E.L. Ruddy might have a small, unassuming sign, but with a bright orange facade and the waft of fresh coffee and scones it's almost impossible to miss it. Owner Helena Kosikova's newly opened cafe and brunch/lunch destination is cozy and warm, and the menu is all about vegetarian comfort food. Exposed brick walls reveal a faded mural, a vestige of Toronto advertising firm E.L. Ruddy and the inspiration behind the cafe's name.
Originally intended to become a bookstore, the restaurant's walls are lined with floor to ceiling shelves, which are now populated with a variety of children's toys, antiques, plants and magazines. During this Sunday brunch rush, E.L. Ruddy is packed; the crowd is as diverse as the decor.
We start with loose-leaf tea ($2.50 for the regular size) and coffee ($2.25 for the regular Americano), a warm treat in heavy ceramic mugs. The sugar is served in an antique porcelain bowl along with a tiny souvenir spoon.
All the food at E.L. Ruddy is made from scratch, and many gluten-free or vegan choices are available. This is an exciting revelation for the gluten-intolerant member of our party, who orders the soup of the day with a side of freshly baked cornbread. ($6) A Mexican vegetable medley, the autumnal broth blends a hearty mix of perfectly cooked beans and deliciously crispy pieces of carrot and celery.
The cafe's most popular dish is also gluten free: the Huevos Yelapa ($9) is a tasty combination of fresh salsa, cornbread, refried beans and a choice of eggs or marinated tofu. "It's inspired by a place in Mexico," says Kosikova, describing a tiny village only accessible by horseback or water taxi. "It has no cars, really lovely people and is extremely calm."

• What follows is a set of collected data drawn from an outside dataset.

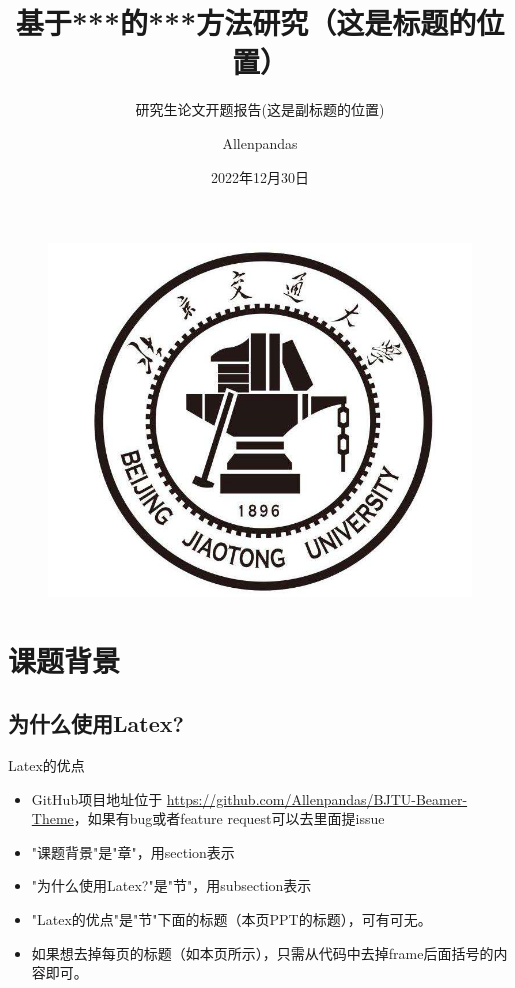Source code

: \documentclass{beamer}
\author{Allenpandas}
\title{基于***的***方法研究（这是标题的位置）}
\subtitle{研究生论文开题报告(这是副标题的位置)}
\institute{北京交通大学·计算机与信息技术学院}
\date{2022年12月30日}
\begin{document}
\kaishu
\begin{frame}
    \titlepage
    \begin{figure}[htpb]
        \begin{center}
            \includegraphics[width=0.2\linewidth]{pic/bjtu_logo.jpeg}
        \end{center}
    \end{figure}
\end{frame}


\begin{frame}
    \tableofcontents[sectionstyle=show,subsectionstyle=show/shaded/hide,subsubsectionstyle=show/shaded/hide]
\end{frame}


\section{课题背景}
\subsection{为什么使用Latex?}
\begin{frame}{Latex的优点}
    \begin{itemize}
        \item GitHub项目地址位于 \url{https://github.com/Allenpandas/BJTU-Beamer-Theme}，如果有bug或者feature request可以去里面提issue
        \item "课题背景"是"章"，用section表示
        \item "为什么使用Latex?"是"节"，用subsection表示
        \item "Latex的优点"是"节"下面的标题（本页PPT的标题），可有可无。
    \end{itemize}
\end{frame}

\begin{frame}{}
    \begin{itemize}
        \item 如果想去掉每页的标题（如本页所示），只需从代码中去掉{frame}后面括号的内容即可。
    \end{itemize}
\end{frame}
\end{document}
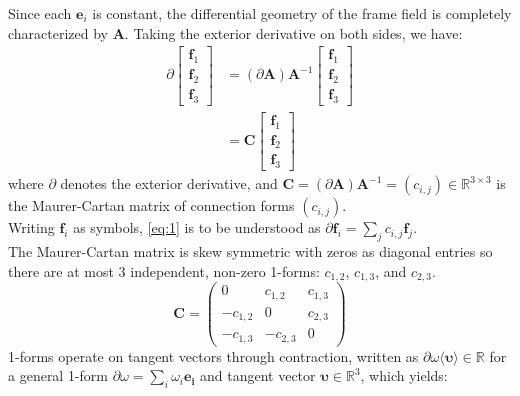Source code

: Since each $\mathbf{e}_i$ is constant, the differential geometry of the frame field is completely characterized by $\mathbf{A}$. Taking the exterior derivative on both sides, we have:
\begin{equation} \label{eq:1}
\begin{split}
    \partial \begin{bmatrix}
                \mathbf{f}_1 \\
                \mathbf{f}_2 \\
                \mathbf{f}_3
            \end{bmatrix} &= (\partial \mathbf{A})\mathbf{A}^{-1}  \begin{bmatrix}
                \mathbf{f}_1 \\
                \mathbf{f}_2 \\
                \mathbf{f}_3
            \end{bmatrix} \\
            &= \mathbf{C}
            \begin{bmatrix}
                \mathbf{f}_1 \\
                \mathbf{f}_2 \\
                \mathbf{f}_3
            \end{bmatrix}
\end{split}
\end{equation}
where $\partial$ denotes the exterior derivative, and $\mathbf{C} = (\partial \mathbf{A}) \mathbf{A}^{-1} = (c_{i,j}) \in \mathbb{R}^{3 \times 3}$ is the Maurer-Cartan matrix of connection forms $(c_{i,j})$. \\
Writing $\mathbf{f}_i$ as symbols, \ref{eq:1} is to be understood as $\partial \mathbf{f}_i = \sum_j{c_{i,j}\mathbf{f}_j}$. \\
The Maurer-Cartan matrix is skew symmetric with zeros as diagonal entries so there are at most 3 independent, non-zero 1-forms: $c_{1,2}$, $c_{1,3}$, and $c_{2,3}$. \\
\begin{equation}
    \mathbf{C} = \begin{pmatrix}
    0 & c_{1,2} & c_{1,3} \\
    -c_{1,2} & 0 & c_{2,3} \\
    -c_{1,3} & -c_{2,3} & 0
    \end{pmatrix}
\end{equation}
1-forms operate on tangent vectors through contraction, written as $\partial \omega \langle \boldsymbol{\upsilon} \rangle \in \mathbb{R}$ for a general 1-form $\partial \omega = \sum_i{\omega_i \mathbf{e_i}}$ and tangent vector $\boldsymbol{\upsilon} \in \mathbb{R}^3$, which yields:
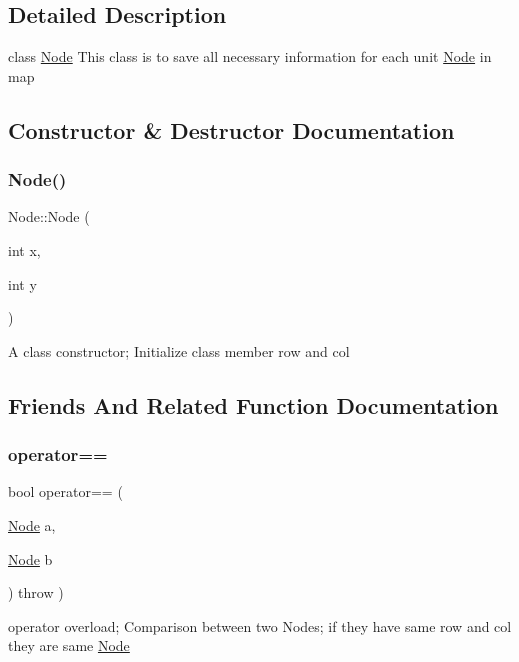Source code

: \subsection{Detailed Description}
class \hyperlink{classNode}{Node} This class is to save all necessary information for each unit \hyperlink{classNode}{Node} in map 

\subsection{Constructor \& Destructor Documentation}
\mbox{\label{classNode_a23a19f53dfbb18fec58cdac90de3d144}} 
\subsubsection{\texorpdfstring{Node()}{Node()}}
{\footnotesize\ttfamily Node\+::\+Node (\begin{DoxyParamCaption}\item[{int}]{x,  }\item[{int}]{y }\end{DoxyParamCaption})\hspace{0.3cm}{\ttfamily [inline]}}

A class constructor; Initialize class member row and col 

\subsection{Friends And Related Function Documentation}
\mbox{\label{classNode_a25c0d19e60219456d5215abc584df43f}} 
\subsubsection{\texorpdfstring{operator==}{operator==}}
{\footnotesize\ttfamily bool operator== (\begin{DoxyParamCaption}\item[{\hyperlink{classNode}{Node}}]{a,  }\item[{\hyperlink{classNode}{Node}}]{b }\end{DoxyParamCaption}) throw  ) \hspace{0.3cm}{\ttfamily [friend]}}

operator overload; Comparison between two Nodes; if they have same row and col they are same \hyperlink{classNode}{Node}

Seduced by the description, we order a portion and substitute the beans for tofu. We discover that brunch options include an appetizer, a small fruit salad pleasantly light on the usually ubiquitous melon chunks and sprinkled with pomegranate seeds.

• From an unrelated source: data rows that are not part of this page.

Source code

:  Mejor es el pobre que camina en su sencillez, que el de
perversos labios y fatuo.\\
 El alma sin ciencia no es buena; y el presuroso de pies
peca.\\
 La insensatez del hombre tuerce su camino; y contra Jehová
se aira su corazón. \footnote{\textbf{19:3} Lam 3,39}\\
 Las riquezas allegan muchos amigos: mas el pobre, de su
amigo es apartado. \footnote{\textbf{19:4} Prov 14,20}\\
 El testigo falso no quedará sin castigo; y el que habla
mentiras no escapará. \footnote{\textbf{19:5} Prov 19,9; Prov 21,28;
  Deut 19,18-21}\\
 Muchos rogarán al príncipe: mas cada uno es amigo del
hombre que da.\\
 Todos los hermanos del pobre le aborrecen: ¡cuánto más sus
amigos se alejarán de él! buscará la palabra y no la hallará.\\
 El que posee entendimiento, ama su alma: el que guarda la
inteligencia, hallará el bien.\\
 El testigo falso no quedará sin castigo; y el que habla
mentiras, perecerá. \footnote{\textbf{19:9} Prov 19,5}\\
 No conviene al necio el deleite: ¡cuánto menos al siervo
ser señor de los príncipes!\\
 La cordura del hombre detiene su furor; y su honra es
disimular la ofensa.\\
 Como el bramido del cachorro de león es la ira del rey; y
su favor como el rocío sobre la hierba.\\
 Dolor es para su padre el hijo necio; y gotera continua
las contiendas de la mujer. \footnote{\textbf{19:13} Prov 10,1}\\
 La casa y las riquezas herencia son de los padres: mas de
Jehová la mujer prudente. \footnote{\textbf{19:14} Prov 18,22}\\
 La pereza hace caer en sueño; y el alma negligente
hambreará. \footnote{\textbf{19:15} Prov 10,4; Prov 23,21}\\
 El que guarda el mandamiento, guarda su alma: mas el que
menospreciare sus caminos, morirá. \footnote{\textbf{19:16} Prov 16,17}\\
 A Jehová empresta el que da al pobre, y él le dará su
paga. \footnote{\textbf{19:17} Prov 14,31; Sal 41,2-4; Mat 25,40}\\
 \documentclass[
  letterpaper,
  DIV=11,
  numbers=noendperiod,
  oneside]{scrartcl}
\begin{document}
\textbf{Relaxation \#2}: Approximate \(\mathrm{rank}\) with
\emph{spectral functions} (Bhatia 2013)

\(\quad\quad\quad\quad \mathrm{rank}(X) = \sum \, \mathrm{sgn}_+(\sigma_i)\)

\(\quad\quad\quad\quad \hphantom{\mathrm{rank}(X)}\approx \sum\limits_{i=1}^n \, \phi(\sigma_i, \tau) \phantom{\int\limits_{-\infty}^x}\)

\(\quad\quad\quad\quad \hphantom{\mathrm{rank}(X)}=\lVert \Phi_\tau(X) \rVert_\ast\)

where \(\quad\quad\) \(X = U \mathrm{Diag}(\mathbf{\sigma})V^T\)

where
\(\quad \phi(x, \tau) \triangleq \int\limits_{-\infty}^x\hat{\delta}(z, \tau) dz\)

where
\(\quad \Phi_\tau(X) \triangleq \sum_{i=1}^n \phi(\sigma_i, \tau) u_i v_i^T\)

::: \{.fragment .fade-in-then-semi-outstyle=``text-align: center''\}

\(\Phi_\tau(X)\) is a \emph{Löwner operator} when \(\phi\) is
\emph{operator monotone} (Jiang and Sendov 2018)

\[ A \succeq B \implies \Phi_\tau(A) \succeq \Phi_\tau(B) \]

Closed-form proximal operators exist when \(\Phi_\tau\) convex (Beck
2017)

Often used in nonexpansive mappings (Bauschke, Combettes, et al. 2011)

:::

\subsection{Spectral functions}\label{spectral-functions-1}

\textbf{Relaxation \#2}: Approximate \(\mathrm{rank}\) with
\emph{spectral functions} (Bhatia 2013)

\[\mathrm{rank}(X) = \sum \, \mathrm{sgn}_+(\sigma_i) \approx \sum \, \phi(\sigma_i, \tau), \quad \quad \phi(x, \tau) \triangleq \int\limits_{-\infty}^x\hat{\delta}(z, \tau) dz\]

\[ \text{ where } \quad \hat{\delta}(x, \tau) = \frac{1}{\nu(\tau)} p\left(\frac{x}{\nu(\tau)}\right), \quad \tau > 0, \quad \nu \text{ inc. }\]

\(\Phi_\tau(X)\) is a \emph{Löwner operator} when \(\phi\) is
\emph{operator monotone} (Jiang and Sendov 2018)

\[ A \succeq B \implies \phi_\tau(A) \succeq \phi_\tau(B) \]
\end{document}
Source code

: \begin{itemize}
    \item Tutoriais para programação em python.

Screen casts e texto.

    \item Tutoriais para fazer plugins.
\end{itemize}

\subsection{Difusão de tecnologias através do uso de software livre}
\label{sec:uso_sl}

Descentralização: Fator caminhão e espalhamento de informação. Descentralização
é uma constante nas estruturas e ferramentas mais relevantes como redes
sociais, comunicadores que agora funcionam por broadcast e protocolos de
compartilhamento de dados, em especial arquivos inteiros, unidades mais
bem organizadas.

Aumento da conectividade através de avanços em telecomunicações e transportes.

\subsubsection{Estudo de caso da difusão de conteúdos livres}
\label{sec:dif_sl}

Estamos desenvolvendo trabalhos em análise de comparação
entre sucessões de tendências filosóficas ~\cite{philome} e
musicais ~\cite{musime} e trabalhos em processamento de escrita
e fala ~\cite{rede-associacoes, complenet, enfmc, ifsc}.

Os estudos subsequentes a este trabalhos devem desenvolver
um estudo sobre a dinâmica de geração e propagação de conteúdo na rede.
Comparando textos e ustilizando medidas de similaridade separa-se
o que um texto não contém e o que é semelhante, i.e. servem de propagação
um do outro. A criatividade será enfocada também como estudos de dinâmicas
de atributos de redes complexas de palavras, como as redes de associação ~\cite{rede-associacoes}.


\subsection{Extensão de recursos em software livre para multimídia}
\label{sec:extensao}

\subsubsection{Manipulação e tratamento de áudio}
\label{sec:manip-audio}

While the Huevos are a tad overdone, the home fries instantly win the approval of the group's potato snob. The tofu is firm and tasty, the salsa is a zesty picco de gallo and a crumbly slice of freshly baked cornbread completes the meal.
The Belgian Waffles ($10) are made of spelt and come with a choice of real maple syrup or strawberries and whipped cream. We choose the latter and are presented with a dauntingly large stack of beautifully arranged pastries, sprinkled with icing sugar. Patrons at neighbouring tables gather around for a closer look. The taste does not disappoint - spelt flour gives a hearty texture to the usually fluffy breakfast and contrasts well with the light whipped cream.

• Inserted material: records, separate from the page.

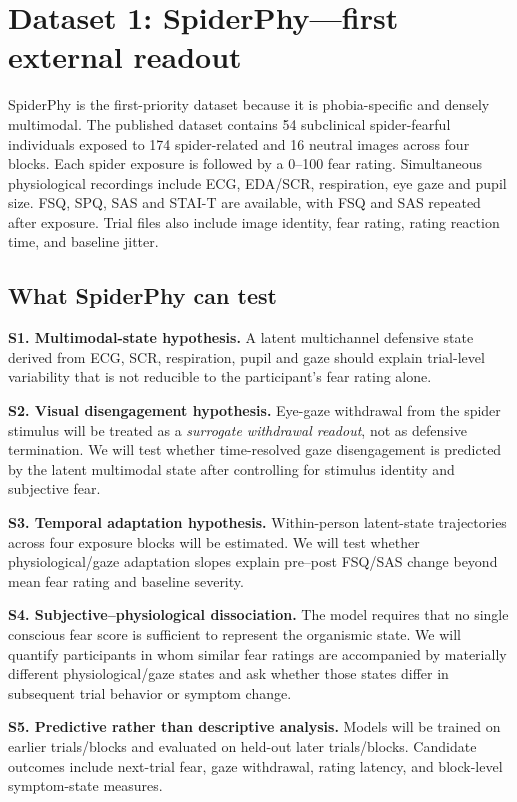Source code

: \documentclass[11pt]{article}
\begin{document}
\section{Dataset 1: SpiderPhy---first external readout}

SpiderPhy is the first-priority dataset because it is phobia-specific and densely multimodal. The published dataset contains 54 subclinical spider-fearful individuals exposed to 174 spider-related and 16 neutral images across four blocks. Each spider exposure is followed by a 0--100 fear rating. Simultaneous physiological recordings include ECG, EDA/SCR, respiration, eye gaze and pupil size. FSQ, SPQ, SAS and STAI-T are available, with FSQ and SAS repeated after exposure. Trial files also include image identity, fear rating, rating reaction time, and baseline jitter.

\subsection{What SpiderPhy can test}

\textbf{S1. Multimodal-state hypothesis.} A latent multichannel defensive state derived from ECG, SCR, respiration, pupil and gaze should explain trial-level variability that is not reducible to the participant's fear rating alone.

\textbf{S2. Visual disengagement hypothesis.} Eye-gaze withdrawal from the spider stimulus will be treated as a \emph{surrogate withdrawal readout}, not as defensive termination. We will test whether time-resolved gaze disengagement is predicted by the latent multimodal state after controlling for stimulus identity and subjective fear.

\textbf{S3. Temporal adaptation hypothesis.} Within-person latent-state trajectories across four exposure blocks will be estimated. We will test whether physiological/gaze adaptation slopes explain pre--post FSQ/SAS change beyond mean fear rating and baseline severity.

\textbf{S4. Subjective--physiological dissociation.} The model requires that no single conscious fear score is sufficient to represent the organismic state. We will quantify participants in whom similar fear ratings are accompanied by materially different physiological/gaze states and ask whether those states differ in subsequent trial behavior or symptom change.

\textbf{S5. Predictive rather than descriptive analysis.} Models will be trained on earlier trials/blocks and evaluated on held-out later trials/blocks. Candidate outcomes include next-trial fear, gaze withdrawal, rating latency, and block-level symptom-state measures.
\end{document}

E.L. Ruddy also offers lunch, a rotating selection of home-cooked staples at $8 apiece. Specials include risotto, pot pie and shepherd's pie.
Kosikova says she and cook James Ruegg often work until the early hours of the morning to tweak recipes and experiment with new ingredients. She has an endless list of ideas for the cafe, planning to add fresh jams and greeting cards to the inventory of tea and coffee items she is already selling.
"The neighbourhood people have been really welcoming," she says. "I'm very happy that it turned out the way it did." As a line-up begins to form outside, we realize we have overstayed our own welcome and cede our table to the next hungry group.
E.L. Ruddy is open Tuesday to Friday from 8 a.m. to 8 p.m., Saturday and Sunday from 9 a.m. to 8 p.m.